(Source texts of formatted documents)
____________________
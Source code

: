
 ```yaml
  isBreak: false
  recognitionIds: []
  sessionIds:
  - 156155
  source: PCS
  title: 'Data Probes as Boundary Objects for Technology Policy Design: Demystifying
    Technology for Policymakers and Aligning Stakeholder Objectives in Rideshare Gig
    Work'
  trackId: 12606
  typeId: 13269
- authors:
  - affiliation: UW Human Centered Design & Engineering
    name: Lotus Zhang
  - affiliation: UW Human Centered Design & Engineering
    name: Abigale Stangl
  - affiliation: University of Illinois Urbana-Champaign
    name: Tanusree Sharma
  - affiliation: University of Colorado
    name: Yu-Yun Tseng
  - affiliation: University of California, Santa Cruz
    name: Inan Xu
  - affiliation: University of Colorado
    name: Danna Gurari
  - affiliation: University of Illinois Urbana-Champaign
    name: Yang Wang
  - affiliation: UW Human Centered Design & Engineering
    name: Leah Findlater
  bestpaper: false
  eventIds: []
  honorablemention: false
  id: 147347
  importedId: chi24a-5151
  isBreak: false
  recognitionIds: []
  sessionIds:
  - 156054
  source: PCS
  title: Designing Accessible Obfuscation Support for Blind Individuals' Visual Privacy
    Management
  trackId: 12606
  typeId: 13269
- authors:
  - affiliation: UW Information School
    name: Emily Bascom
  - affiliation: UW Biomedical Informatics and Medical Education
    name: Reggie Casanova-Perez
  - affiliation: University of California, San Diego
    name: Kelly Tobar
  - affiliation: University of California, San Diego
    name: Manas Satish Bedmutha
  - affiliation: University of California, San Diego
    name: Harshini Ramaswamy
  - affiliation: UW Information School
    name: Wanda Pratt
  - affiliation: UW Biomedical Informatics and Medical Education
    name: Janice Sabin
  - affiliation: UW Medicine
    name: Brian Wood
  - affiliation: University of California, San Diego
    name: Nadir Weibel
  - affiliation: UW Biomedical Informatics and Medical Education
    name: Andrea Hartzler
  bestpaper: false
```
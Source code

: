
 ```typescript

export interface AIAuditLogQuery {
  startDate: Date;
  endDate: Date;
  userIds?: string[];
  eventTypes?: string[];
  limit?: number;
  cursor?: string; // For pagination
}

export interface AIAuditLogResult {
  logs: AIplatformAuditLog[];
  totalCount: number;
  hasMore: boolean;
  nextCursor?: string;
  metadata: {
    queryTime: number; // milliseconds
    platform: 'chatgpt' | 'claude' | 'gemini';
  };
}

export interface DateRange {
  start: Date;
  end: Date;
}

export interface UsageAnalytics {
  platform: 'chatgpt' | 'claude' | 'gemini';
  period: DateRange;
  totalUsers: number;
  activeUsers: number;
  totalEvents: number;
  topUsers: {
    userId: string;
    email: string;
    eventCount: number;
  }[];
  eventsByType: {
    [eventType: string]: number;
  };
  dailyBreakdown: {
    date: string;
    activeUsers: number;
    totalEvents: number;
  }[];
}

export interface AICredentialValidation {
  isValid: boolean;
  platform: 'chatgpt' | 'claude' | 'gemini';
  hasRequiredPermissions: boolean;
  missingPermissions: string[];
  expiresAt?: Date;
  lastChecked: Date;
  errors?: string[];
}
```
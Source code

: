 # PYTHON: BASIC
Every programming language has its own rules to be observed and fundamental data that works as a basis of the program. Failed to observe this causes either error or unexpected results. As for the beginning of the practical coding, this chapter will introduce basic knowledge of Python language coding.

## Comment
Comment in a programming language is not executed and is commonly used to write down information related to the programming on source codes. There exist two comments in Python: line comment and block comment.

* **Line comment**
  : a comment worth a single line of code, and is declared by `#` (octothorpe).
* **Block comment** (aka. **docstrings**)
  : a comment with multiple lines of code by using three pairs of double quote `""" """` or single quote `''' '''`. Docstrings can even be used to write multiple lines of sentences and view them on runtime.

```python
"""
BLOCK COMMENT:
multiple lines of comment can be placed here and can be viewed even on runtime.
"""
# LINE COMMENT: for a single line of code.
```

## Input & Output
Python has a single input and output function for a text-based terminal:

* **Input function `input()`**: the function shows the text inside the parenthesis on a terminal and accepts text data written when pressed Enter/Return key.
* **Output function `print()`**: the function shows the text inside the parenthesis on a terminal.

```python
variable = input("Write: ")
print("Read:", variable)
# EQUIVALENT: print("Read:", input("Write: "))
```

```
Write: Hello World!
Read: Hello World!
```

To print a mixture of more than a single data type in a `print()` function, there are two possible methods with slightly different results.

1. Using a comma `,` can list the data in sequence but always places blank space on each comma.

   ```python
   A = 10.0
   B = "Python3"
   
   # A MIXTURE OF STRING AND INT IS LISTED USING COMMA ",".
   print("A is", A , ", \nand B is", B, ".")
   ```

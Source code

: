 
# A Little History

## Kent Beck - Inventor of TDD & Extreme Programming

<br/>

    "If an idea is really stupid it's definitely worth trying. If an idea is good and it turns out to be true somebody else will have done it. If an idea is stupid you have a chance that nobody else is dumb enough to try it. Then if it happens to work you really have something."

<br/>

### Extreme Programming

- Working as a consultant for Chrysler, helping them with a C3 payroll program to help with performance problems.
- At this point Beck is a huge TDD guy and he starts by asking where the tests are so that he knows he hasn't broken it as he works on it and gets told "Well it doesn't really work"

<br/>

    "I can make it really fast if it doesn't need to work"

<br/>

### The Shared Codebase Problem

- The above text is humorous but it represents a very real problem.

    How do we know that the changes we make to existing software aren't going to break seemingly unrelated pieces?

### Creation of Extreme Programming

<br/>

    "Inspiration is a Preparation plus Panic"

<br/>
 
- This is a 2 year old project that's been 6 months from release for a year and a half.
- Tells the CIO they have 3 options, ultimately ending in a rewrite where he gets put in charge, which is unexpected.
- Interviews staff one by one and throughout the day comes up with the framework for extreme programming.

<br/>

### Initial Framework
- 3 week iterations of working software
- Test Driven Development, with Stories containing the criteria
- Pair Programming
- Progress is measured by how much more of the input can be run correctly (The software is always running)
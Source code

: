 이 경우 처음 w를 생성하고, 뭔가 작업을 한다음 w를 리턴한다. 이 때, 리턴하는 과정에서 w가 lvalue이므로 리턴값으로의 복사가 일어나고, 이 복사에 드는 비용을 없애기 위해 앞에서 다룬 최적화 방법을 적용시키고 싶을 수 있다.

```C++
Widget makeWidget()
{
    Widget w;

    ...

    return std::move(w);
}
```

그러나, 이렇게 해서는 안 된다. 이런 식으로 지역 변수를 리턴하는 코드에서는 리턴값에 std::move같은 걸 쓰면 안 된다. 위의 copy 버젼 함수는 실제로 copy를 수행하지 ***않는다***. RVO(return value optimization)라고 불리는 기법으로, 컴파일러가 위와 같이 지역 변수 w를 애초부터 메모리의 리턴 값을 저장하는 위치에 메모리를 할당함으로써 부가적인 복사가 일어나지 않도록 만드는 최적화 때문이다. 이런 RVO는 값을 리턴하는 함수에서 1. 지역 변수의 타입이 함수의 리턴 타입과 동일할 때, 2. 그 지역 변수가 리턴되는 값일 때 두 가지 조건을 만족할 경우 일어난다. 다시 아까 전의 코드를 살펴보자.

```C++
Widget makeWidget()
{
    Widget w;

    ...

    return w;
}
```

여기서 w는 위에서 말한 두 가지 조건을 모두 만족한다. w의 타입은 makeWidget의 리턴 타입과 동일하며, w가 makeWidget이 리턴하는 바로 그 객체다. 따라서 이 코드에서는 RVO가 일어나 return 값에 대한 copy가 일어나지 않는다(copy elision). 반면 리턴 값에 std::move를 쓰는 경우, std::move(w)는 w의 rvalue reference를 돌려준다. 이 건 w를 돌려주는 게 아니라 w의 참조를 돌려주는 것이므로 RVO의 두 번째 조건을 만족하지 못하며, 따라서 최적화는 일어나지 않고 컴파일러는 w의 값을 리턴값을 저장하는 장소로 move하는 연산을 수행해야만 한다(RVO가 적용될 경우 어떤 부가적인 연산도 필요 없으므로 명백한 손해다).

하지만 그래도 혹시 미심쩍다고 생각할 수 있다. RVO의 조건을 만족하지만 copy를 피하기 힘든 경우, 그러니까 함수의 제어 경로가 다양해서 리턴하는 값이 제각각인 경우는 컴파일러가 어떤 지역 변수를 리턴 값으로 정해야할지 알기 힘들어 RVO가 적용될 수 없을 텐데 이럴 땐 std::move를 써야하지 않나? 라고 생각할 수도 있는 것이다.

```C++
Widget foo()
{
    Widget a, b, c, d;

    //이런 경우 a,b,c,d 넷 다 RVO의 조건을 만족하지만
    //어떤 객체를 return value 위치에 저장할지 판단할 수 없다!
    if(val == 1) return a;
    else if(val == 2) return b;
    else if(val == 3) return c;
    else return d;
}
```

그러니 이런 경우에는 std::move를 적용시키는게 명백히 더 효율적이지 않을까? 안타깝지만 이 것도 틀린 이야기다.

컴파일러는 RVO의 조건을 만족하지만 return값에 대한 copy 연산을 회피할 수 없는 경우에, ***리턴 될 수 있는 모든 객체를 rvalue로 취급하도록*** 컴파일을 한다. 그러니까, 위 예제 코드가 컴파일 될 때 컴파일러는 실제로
____________________
The answer must consist of every line above that contains the word "software".

    How do we know that the changes we make to existing software aren't going to break seemingly unrelated pieces?
- 3 week iterations of working software
- Progress is measured by how much more of the input can be run correctly (The software is always running)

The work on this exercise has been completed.